You mentioned earlier some ideas about bringing in new players, that there need to be more new players ….

Yes. We need new players, we’re not getting enough new ones. When they first pounded TV, we got a lot of new players. Everybody says it was Moneymaker. It wasn’t Moneymaker, it was TV. That’s what brought it. That’s what made the new players come in. My son even started playing after he started watching it on TV.

What I would do, if I ever close the store, I would start a tournament where the money’s not all on the top end. Okay? A guy sits down, he pays a $1,000 entry. If he wins $20,000, he’s just as happy as if he wins $50,000. Spread that money out. Instead of paying 10 or 11 percent, pay 15 or 18 percent, and make that 18 percent double the entry. Right now all the money goes to first, second, and third. That’s where the big money is.

The amateur doesn’t get in expecting to win, but if he knows he can get into that 18 percent bracket and double his money, he’s gonna be more enticed to play. They got to get off that top end a little I think.

My advice to a new player is start with the $3/6 and $4/8 and figure out what’s going on. Do that for like three months. Then maybe move to the $1/2 no-limits. Don’t get in a hurry to move up. They get in a hurry, “Oh, I want to play that $5/10. Look at all that money on that table.” But those guys know how to play, okay? You get in there against me, I know how to play. I’ll eat you alive if you’re a novice, you know what I’m saying?

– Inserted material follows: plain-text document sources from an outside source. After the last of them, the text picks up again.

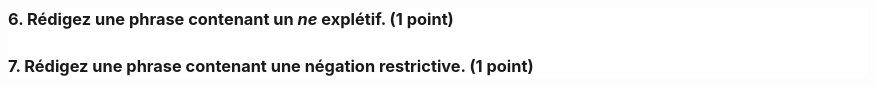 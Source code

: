 ### 6. Rédigez une phrase contenant un *ne* explétif. (1 point)

### 7. Rédigez une phrase contenant une négation restrictive. (1 point)


[^1]:	Il existe de très nombreux préfixes négatifs : *a-*, *anti-*, *dé-* (ou *dés-*), *dis-*, *dys-*, *in-*, *mal*, *mé-*. *non*, 

	Voir entre autres la leçon sur [les préfixes « in » et « a »](http://www.ralentirtravaux.com/lettres/cours/prefixes.php) ou encore cet exercice sur [le préfixe « in »](http://www.ralentirtravaux.com/lettres/exercices/sixieme/sequence_7/prefixe1.htm). 
[^2]:	Devant un nom, *non* est suivi d’un trait d’union (*la non-violence*, *un non-événement*). Mais devant un adjectif ou un participe passé, on n’en met pas (*non coupable*).
[^3]:	On qualifie d’explétifs les mots qui, dans certains emplois, n'ont ou ne semblent avoir aucun rôle grammatical dans l'énoncé où ils apparaissent.
Le *ne* explétif ne traduit pas réellement une négation, mais plutôt une éventualité exprimée surtout par le verbe.
[^4]:	[Voir le portrait de Quasimodo dans Notre-Dame de Paris](http://www.ralentirtravaux.com/evaluations/quatrieme/eval_portrait.php). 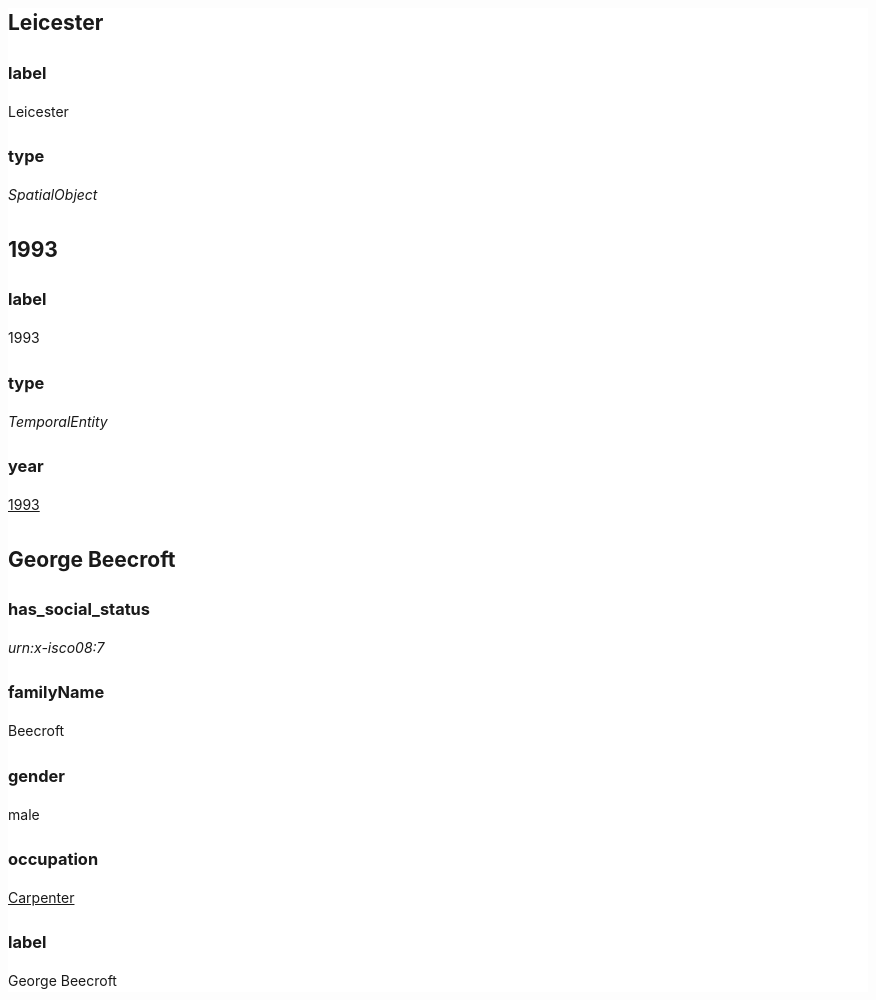 ## Leicester

### label


Leicester

### type


*SpatialObject*

## 1993

### label


1993

### type


*TemporalEntity*

### year


[1993](#1993)

## George Beecroft

### has_social_status


*urn:x-isco08:7*

### familyName


Beecroft

### gender


male

### occupation


[Carpenter](#Carpenter)

### label


George Beecroft
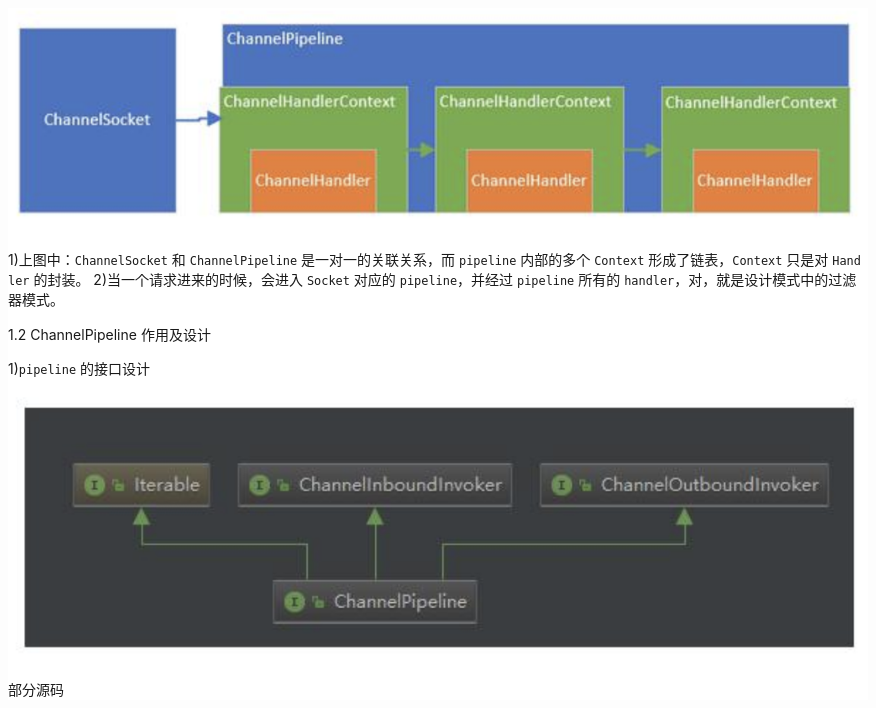 ![](img/chapter10/chapter10_02.png)

1)上图中：`ChannelSocket` 和 `ChannelPipeline` 是一对一的关联关系，而 `pipeline` 内部的多个 `Context` 形成了链表，`Context` 只是对 `Handler` 的封装。
2)当一个请求进来的时候，会进入 `Socket` 对应的 `pipeline`，并经过 `pipeline` 所有的 `handler`，对，就是设计模式中的过滤器模式。

1.2 ChannelPipeline 作用及设计

1)`pipeline` 的接口设计

![](img/chapter10/chapter10_03.png)

部分源码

Stay with the little stuff. Learn and work your way up slowly, and budget yourself. If you’re not beating that game in two hours, you’re not gonna beat it that day. Take that $200 loss and walk away. Then you go back the next day and you make $300 or $500 if you’re running good. Don’t try to make it a thousand if you’re playing $1/2. Anything over $300 is a good score.

Will you re-buy if you lose your initial buy-in?

It’s pretty rare for me to re-buy, because it’s pretty rare for me to get in an all-in pot unless I know I’m ahead. I never go all-in. If I’m ahead, I try to let the other guys get me all-in. I don’t play a lot of all-in pots because if you’re playing $2/5 and you’ve got an all-in pot with $2,000 in front of you and you lose that, you’re not gonna get that back that day. Maybe you get $500 of it. In $2/5, $1,000 is a big score. People don’t think it is, but if I’m in a $2/5 game I’m not gonna lose more than $300, maybe $400. I’m not gonna let myself lose it all.

I play tournaments the same way. If I’ve got 40 big blinds and I make a raise with kings, and the guy goes all-in behind me, I lay that hand down. A lot of people can’t do that. I’ll guarantee you that if he goes all-in, he’s got some aces. If he don’t, the odds are still he’ll catch something. Then, if you don’t catch you’re out, you’re gone.

Now, if I’ve got 10 or 15 blinds, yeah, I’ll get in an all-in spot, because I need the hit. But if you’re in that 35, 40 blind area, don’t get yourself all-in. I mean, tournaments, in reality, are kind of like the cash game. You gotta keep your losses down. A lot of people say, “I only paid $250, that’s all I can lose.” Bull. If you’ve got 50 big blinds, you’ve made some money. You’ve got a chance for the final table. So you better look to that.

I don’t claim I’m any great player compared to anybody else. I just have a knack for poker.